I hate watching videos.
Anything longer than a ten-minute Youtube video rapidly loses my attention and never regains it. Due to this, as I am sure you can imagine, I was not exactly thrilled when I learned I had to respond to an hour-long video. Despite my initial apprehension, I tried my best to focus on the debate. Thankfully, this proved to be much easier than I assumed it would be.
My willingness to pay attention to James Baldwin’s speech is probably due to a variety factors. For example, he speaks eloquently and clearly in a way which demands attention. However, what I find to be most compelling is Baldwin’s frequent use of the second person.
Using the word “you” is a complex choice few writers choose to make. This is due to the power of the word. The omission of “you” allows for the audience to distance themselves from the content provided. It is easy to pretend the speaker is talking to the person next to you instead. In the beginning of his speech, Baldwin allows this to happen, as he starts his speech using the more academic “one” instead of “you.” Baldwin distances the audience by saying, “I feel has to do with one’s point of view. I have to put it that way – one’s sense, one’s system of reality.” (15:23-15:32). This way, he is able to start to gain the respect from his audience without spooking them right away.
This is a more comfortable way to live, always pretending like you have nothing to do with the content. However, in using “you,” the author (or speaker, in this case), forces the audience to live through the content.

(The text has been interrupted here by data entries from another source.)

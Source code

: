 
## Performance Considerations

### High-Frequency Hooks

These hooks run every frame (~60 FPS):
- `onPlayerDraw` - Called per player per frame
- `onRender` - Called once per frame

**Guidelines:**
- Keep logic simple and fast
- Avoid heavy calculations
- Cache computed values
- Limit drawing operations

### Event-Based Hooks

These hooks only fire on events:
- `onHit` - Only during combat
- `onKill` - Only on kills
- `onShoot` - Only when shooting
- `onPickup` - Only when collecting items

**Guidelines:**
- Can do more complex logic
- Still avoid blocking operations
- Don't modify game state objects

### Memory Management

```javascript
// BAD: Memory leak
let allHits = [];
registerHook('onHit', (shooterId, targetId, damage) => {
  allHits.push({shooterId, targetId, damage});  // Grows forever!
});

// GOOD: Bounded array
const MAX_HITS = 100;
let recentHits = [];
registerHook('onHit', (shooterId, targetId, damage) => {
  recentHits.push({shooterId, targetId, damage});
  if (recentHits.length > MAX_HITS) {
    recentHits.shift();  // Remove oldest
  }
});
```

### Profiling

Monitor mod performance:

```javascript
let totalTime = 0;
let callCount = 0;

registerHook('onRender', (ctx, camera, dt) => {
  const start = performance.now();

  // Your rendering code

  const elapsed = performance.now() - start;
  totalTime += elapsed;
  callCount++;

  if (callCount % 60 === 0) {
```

Baldwin does not allow for a single audience member to escape the narrative he weaves. When he says “you” he means everyone listening. This is prevalent later on in the speech. Though it is impossible to live through the racism experienced by people of color as a white person, Baldwin does his best to put you in his shoes.
“This means, in the case of an American Negro, born in that glittering republic, and the moment you are born, since you don’t know any better, every stick and stone and every face is white.And since you have not yet seen a mirror, you suppose that you are, too. It comes as a great shock around the age of 5, or 6, or 7, to discover that the flag to which you have pledged allegiance, along with everybody else, has not pledged allegiance to you. It comes as a great shock to discover that Gary Cooper killing off the Indians, when you were rooting for Gary Cooper, that the Indians were you. It comes as a great shock to discover that the country which is your birthplace and to which you owe your life and your identity, has not, in its whole system of reality, evolved any place for you. The disaffection, the demoralization, and the gap between one person and another only on the basis of the color of their skin, begins there and accelerates – accelerates throughout a whole lifetime – to the present when you realize you’re thirty and are having a terrible time managing to trust your countrymen”
(18:21-19:45).
The other positive (or danger, depending upon the person you ask) of using “you” is the type of sentences it forms. When Baldwin uses the word, he is not asking you to think about his content. Instead, he is demanding that you do so. By using “you” Baldwin forces the audience to listen, as he is the one in charge of its collective fates. This choice makes the audience into characters in his story, forcing the audience to feel the speech instead of just listening to Baldwin speak.
So despite all of the issues stacked against Baldwin, in the past and present, he is able to methodically involve the audience through his use of “you” within his speech. This leads to an effective and memorable argument. Though his argument is clean, logical, and passionate, it is his use of “you” that takes this speech to a new level.